● Source texts of formatted documents
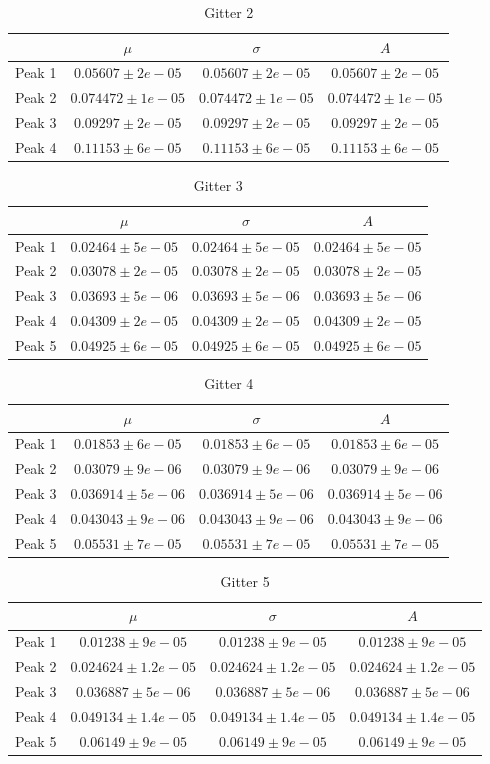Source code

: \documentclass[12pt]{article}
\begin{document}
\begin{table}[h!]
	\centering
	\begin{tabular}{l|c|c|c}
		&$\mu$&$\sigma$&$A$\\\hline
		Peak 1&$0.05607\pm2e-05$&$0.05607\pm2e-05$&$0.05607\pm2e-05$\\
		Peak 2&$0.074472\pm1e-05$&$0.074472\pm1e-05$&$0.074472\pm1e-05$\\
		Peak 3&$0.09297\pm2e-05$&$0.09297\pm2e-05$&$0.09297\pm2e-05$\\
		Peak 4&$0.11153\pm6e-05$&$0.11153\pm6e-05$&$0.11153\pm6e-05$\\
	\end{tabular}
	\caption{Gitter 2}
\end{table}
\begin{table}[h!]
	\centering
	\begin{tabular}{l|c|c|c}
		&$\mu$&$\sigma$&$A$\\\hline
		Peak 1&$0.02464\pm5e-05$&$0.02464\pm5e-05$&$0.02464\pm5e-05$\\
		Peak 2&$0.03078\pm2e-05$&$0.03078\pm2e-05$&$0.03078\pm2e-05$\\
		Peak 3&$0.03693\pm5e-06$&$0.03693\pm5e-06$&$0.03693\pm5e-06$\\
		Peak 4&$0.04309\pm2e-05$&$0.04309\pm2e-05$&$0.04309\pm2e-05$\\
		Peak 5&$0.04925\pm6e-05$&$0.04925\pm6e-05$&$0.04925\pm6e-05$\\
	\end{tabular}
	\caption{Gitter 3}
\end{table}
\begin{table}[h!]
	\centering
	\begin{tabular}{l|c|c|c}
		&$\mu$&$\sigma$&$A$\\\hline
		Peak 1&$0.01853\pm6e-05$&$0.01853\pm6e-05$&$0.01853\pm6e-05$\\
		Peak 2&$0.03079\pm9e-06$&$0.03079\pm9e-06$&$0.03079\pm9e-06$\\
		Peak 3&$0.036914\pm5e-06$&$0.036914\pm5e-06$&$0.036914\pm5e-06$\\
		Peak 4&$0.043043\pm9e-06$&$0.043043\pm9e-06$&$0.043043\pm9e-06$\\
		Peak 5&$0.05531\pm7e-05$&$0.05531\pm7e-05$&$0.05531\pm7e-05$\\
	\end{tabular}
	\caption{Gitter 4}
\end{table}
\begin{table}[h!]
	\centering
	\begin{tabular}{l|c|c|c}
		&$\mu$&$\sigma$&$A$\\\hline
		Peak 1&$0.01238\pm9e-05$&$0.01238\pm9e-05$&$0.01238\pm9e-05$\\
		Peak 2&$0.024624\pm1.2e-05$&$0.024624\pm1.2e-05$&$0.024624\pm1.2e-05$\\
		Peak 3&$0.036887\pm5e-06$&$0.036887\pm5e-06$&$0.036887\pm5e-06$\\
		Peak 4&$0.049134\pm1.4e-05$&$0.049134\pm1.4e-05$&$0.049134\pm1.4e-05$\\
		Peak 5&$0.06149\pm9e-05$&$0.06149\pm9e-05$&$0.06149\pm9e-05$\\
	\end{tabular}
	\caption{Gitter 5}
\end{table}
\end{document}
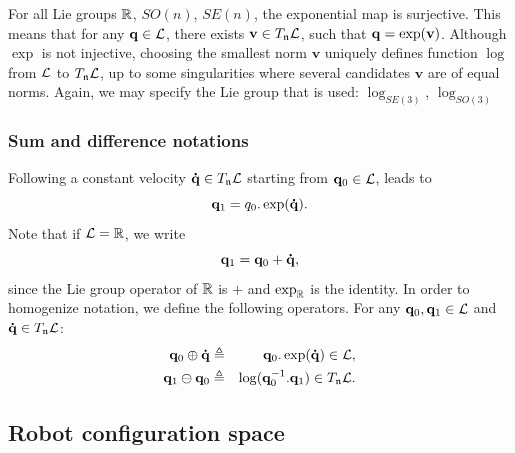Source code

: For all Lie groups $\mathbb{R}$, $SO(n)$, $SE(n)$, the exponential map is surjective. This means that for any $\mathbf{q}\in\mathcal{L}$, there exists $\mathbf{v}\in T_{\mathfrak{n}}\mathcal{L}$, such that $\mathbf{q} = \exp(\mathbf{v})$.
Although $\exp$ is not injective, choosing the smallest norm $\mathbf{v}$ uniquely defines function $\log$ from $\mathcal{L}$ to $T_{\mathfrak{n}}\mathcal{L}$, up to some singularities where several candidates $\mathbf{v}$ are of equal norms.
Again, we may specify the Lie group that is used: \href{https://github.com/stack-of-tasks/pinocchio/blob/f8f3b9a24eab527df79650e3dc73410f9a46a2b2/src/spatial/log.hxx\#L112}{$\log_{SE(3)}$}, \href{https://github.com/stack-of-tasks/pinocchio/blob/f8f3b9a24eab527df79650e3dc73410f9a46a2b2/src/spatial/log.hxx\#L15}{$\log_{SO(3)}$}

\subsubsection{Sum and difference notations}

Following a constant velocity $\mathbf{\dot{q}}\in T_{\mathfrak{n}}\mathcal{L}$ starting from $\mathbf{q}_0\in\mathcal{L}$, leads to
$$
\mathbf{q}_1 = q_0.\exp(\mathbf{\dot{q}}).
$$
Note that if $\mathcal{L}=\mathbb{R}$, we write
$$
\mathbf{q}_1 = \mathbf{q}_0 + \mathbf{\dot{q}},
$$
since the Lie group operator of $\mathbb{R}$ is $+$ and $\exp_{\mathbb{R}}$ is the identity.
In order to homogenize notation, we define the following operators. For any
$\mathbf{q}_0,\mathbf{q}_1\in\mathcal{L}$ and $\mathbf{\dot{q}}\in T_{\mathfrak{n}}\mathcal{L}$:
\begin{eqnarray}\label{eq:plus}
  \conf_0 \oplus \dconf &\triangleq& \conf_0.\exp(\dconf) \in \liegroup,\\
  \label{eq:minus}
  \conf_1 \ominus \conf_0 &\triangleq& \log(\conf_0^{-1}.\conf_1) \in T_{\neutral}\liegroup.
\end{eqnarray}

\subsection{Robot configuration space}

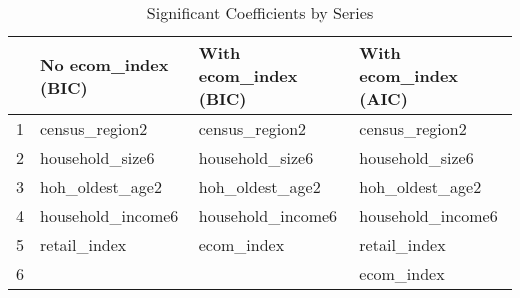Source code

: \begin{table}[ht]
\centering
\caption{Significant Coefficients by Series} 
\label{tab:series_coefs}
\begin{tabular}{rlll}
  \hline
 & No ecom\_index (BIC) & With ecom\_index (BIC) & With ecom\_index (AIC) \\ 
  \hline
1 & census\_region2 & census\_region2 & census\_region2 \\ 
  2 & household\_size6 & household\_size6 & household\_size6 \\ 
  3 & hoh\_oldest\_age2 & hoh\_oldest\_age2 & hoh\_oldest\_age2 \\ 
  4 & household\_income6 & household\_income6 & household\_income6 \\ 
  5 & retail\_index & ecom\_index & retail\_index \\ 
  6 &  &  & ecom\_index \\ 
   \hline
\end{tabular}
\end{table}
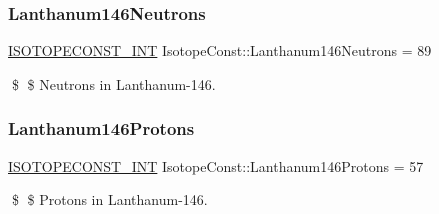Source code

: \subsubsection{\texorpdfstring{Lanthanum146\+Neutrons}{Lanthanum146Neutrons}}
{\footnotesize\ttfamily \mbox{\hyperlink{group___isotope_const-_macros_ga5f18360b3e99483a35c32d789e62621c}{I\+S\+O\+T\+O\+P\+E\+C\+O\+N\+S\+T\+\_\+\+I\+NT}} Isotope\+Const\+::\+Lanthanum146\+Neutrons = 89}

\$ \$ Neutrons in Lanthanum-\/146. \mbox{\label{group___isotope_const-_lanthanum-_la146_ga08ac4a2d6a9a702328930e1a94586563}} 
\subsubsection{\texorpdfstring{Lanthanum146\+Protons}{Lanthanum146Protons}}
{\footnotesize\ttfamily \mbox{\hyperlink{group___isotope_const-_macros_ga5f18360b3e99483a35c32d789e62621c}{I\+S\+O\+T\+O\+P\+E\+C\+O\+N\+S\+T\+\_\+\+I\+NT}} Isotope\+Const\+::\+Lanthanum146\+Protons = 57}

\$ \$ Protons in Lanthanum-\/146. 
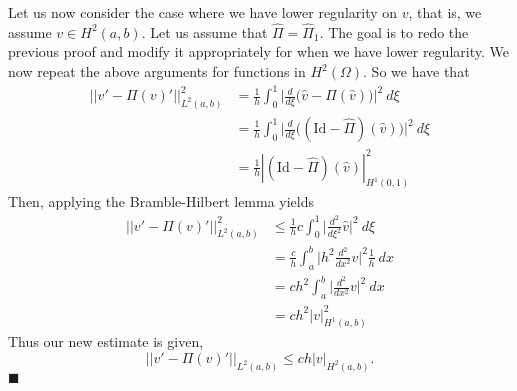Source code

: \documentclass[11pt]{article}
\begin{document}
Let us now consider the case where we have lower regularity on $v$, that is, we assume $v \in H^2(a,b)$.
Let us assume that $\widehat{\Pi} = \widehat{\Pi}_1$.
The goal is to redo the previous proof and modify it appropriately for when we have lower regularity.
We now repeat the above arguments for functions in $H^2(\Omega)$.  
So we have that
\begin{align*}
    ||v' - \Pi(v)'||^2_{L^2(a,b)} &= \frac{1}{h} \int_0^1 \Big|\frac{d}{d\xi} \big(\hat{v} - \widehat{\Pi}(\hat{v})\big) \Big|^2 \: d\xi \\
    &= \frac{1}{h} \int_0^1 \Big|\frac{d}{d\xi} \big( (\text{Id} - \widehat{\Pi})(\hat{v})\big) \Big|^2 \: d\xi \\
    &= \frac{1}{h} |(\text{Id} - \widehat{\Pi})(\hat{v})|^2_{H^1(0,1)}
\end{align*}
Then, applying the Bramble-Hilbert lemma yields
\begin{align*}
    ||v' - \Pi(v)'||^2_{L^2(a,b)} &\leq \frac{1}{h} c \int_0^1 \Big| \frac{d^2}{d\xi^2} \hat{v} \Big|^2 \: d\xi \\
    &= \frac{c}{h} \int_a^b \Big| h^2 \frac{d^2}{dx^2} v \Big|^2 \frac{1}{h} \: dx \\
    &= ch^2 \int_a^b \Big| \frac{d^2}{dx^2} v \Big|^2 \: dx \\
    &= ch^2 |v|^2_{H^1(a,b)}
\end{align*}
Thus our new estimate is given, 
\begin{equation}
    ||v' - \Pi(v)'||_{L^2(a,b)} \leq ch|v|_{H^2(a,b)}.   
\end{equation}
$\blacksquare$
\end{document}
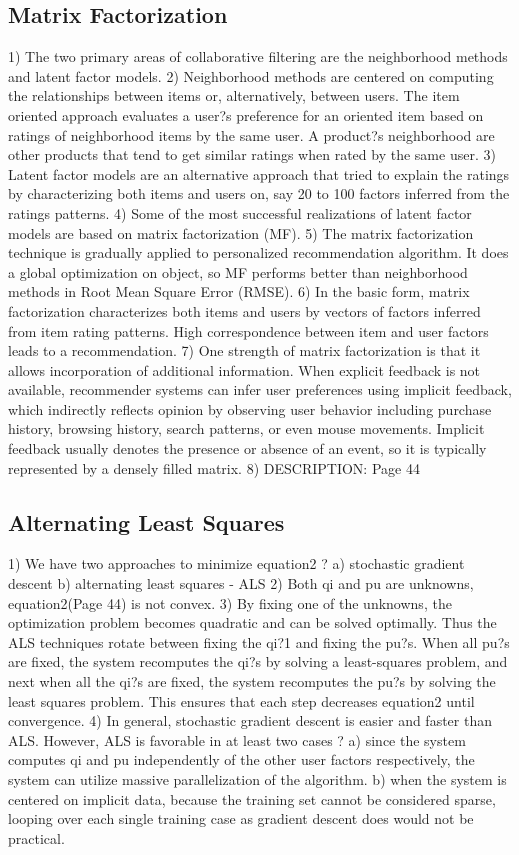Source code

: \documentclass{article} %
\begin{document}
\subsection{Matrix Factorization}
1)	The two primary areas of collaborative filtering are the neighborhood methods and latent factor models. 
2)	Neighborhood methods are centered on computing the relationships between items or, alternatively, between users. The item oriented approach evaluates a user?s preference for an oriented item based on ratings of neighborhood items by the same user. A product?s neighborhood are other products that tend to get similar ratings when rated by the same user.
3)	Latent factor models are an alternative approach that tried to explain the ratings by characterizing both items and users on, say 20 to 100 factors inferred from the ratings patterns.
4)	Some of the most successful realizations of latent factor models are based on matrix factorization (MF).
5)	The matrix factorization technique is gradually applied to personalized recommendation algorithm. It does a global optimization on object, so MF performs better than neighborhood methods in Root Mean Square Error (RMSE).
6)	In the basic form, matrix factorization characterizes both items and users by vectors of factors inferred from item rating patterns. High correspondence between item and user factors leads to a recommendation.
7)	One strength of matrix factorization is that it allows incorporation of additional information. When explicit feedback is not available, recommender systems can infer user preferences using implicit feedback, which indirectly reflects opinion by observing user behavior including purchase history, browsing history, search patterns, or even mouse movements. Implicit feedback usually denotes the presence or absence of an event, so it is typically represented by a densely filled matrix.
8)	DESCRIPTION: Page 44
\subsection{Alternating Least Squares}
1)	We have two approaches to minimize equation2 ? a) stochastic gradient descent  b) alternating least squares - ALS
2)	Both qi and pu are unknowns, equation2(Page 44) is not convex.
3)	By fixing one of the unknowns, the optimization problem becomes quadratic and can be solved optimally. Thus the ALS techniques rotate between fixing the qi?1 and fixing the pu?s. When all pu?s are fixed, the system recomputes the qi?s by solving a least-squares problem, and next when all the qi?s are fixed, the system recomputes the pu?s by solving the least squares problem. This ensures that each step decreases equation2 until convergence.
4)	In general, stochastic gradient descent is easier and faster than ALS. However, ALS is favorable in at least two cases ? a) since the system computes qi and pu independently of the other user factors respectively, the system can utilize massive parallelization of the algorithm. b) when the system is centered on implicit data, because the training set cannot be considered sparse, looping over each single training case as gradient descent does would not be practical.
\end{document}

● Required action
Only a number is expected: the count of lines in the entries that include the string "eqnarray".

● Expected answer
2